The reach of farm lobby groups could even be felt well beyond the CAP, with a proposal for a taxonomy of what classifies as a green investment weakened in relation to farming and bio-energy among others. With farmers among one of the most vulnerable groups when it comes to climate impacts, undermining the EU Green Deal, which is trying to reduce impacts, makes the farming lobby look like it is selling its mule to buy a plough. Already last summer we saw two-thirds of French departments impose water restrictions. Germany is preparing a water strategy to prioritise use during droughts in anticipation of more and worse droughts to come.

Reforming a system of farm subsidies and entitlements is hard under most conditions and in most places. EU efforts to do so in the past have had very limited success for a number of reasons.

First of all, EU farming is already going through a process of structural change driven by market liberalisation, technology and production support from the earlier days of the CAP. Although some farmers have done well from this, the steep decline in the number of farms this has resulted in has fed into a sense of decline among farmers and rural communities. Together with the importance of farming to cultural identities, and notions of food sovereignty, this has made the politics of reform particularly difficult and prone to a culture war leaving most politicians without ties to the sector weary of engaging.  

Second, a broad political consensus on the central role of the European family farm model, despite systemic economic vulnerabilities, has meant that other socio-economic models (whether community or high tech urban models) have not become the focus of policy interventions, let alone given the chance to develop political clout.

Third, there are the usual conflicts of interest that arise around decades-old policies serving a politically influential clientele, with many farm ministers or MEPs in relevant committees having close personal ties to the industry.  

Finally, the versatility of romanticised farming ideals in the agriculture debate obscures the reality of most of today’s farming practices and their impact on the natural world and our climate.  

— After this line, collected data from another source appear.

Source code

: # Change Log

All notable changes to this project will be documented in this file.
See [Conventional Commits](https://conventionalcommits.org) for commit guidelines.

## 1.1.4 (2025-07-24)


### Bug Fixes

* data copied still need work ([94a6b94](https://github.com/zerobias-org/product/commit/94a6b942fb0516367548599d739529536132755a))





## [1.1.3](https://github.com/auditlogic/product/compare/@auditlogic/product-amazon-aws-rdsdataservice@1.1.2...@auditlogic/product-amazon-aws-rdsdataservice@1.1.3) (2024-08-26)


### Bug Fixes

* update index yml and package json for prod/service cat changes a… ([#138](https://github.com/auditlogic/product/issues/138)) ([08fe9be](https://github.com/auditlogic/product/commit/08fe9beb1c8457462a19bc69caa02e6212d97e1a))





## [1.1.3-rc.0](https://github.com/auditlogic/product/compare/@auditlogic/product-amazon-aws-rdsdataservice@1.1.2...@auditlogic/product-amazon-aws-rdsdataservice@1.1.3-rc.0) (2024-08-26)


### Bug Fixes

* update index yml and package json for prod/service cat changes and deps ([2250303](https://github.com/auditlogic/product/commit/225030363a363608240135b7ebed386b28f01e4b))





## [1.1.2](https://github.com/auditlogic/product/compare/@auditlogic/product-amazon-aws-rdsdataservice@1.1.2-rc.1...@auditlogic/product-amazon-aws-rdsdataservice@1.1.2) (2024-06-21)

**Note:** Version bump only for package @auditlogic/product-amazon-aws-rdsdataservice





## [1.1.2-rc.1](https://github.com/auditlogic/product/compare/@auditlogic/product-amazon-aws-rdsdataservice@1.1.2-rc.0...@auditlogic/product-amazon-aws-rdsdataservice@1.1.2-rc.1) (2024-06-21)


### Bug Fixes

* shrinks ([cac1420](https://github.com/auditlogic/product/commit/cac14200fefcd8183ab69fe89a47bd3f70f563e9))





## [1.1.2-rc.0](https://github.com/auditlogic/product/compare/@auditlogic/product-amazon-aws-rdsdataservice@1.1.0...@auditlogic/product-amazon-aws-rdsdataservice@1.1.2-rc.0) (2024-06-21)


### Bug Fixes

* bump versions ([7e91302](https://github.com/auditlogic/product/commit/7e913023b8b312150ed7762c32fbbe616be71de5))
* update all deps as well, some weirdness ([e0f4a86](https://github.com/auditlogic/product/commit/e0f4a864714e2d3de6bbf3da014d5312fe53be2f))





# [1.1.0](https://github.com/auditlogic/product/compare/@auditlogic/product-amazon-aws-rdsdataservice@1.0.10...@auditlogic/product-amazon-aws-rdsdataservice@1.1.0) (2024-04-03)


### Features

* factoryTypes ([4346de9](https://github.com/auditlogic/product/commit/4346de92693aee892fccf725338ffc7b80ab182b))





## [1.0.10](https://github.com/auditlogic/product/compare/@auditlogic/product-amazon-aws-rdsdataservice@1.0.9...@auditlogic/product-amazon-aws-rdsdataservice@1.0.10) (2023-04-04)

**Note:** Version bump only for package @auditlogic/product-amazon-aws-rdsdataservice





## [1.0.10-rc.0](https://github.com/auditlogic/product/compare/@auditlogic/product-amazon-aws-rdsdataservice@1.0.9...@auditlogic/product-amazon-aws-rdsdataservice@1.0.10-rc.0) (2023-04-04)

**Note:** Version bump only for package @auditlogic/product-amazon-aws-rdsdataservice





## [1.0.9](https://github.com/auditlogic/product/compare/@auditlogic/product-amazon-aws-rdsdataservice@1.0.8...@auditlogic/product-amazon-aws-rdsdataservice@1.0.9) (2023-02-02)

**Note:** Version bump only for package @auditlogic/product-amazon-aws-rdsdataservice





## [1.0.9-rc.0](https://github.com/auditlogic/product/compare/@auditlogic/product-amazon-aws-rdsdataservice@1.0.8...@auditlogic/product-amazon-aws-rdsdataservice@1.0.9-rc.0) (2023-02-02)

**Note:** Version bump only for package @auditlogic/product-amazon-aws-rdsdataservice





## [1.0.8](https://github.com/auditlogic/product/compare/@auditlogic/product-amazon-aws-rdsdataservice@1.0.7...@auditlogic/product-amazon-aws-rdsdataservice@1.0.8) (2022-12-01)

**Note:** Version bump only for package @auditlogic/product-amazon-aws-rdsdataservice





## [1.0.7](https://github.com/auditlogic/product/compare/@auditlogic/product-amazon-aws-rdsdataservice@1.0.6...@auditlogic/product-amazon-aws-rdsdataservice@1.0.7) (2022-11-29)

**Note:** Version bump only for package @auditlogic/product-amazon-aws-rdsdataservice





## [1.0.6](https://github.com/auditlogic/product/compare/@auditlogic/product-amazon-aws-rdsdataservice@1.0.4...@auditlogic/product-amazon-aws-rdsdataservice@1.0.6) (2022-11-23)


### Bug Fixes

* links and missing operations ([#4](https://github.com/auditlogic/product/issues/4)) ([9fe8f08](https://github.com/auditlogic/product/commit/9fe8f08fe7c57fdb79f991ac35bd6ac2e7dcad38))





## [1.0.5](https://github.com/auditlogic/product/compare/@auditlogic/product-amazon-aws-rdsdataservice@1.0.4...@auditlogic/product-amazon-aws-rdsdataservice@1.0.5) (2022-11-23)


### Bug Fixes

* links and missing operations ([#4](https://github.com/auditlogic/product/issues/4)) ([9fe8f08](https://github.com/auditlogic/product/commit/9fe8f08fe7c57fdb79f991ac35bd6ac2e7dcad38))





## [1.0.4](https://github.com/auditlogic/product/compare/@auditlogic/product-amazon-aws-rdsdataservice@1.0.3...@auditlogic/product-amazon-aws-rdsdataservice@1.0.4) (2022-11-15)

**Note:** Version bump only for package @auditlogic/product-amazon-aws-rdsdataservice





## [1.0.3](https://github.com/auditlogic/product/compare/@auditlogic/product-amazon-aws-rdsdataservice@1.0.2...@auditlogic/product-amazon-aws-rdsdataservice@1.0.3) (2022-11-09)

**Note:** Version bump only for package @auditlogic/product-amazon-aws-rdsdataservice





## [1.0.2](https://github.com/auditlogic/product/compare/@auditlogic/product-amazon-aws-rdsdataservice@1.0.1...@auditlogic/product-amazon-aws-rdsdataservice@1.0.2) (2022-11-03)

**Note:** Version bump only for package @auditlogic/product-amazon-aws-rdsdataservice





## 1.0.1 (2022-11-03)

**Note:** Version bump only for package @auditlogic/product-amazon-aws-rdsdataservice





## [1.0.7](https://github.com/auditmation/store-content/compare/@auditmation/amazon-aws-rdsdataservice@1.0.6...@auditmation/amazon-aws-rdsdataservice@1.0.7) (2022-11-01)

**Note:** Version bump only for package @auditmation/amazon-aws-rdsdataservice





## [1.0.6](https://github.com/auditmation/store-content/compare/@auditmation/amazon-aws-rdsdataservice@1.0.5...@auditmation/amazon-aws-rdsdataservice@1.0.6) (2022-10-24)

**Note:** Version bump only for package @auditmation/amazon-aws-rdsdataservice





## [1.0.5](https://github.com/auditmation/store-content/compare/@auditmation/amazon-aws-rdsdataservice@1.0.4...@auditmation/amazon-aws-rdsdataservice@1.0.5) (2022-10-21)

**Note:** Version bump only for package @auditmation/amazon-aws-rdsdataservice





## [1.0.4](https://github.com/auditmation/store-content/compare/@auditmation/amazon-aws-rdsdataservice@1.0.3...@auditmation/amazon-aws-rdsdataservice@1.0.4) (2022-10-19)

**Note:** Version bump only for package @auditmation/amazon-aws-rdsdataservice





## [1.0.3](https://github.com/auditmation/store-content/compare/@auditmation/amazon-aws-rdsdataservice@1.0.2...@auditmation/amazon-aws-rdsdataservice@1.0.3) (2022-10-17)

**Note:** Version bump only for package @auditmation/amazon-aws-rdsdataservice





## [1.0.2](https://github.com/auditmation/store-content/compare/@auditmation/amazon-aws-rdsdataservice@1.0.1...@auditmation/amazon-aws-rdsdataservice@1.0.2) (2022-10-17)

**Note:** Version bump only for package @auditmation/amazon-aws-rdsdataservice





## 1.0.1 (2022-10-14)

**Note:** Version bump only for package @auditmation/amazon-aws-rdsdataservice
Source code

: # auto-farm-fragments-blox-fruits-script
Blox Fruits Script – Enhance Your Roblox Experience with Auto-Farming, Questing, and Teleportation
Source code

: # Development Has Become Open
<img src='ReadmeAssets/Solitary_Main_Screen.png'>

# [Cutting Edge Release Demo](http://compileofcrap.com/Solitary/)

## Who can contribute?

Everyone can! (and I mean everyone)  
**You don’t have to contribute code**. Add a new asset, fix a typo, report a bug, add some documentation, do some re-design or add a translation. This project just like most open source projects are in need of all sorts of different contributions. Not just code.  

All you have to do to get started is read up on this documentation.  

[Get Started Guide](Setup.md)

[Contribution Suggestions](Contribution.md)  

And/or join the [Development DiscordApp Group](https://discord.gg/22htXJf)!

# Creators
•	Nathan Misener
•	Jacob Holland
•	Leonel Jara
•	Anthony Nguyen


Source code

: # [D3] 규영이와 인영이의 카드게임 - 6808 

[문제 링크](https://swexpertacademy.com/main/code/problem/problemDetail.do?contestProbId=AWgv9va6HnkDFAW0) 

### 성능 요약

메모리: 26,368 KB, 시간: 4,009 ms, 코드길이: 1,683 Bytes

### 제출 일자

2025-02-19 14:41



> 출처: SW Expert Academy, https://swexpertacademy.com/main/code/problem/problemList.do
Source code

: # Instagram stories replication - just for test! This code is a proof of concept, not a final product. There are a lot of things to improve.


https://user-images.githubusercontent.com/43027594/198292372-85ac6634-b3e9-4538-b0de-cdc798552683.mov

As the debate on the next CAP enters its final phase one thing is becoming increasingly clear. A continuation of the status quo is becoming untenable for two simple reasons: First, transforming the way we use our land has become critical to reaching climate safety, because of the emissions the existing system generates, and the potential that ecosystems have to take carbon back out of the atmosphere. It is also essential to strengthen resilience in the face of already inevitable climate impacts.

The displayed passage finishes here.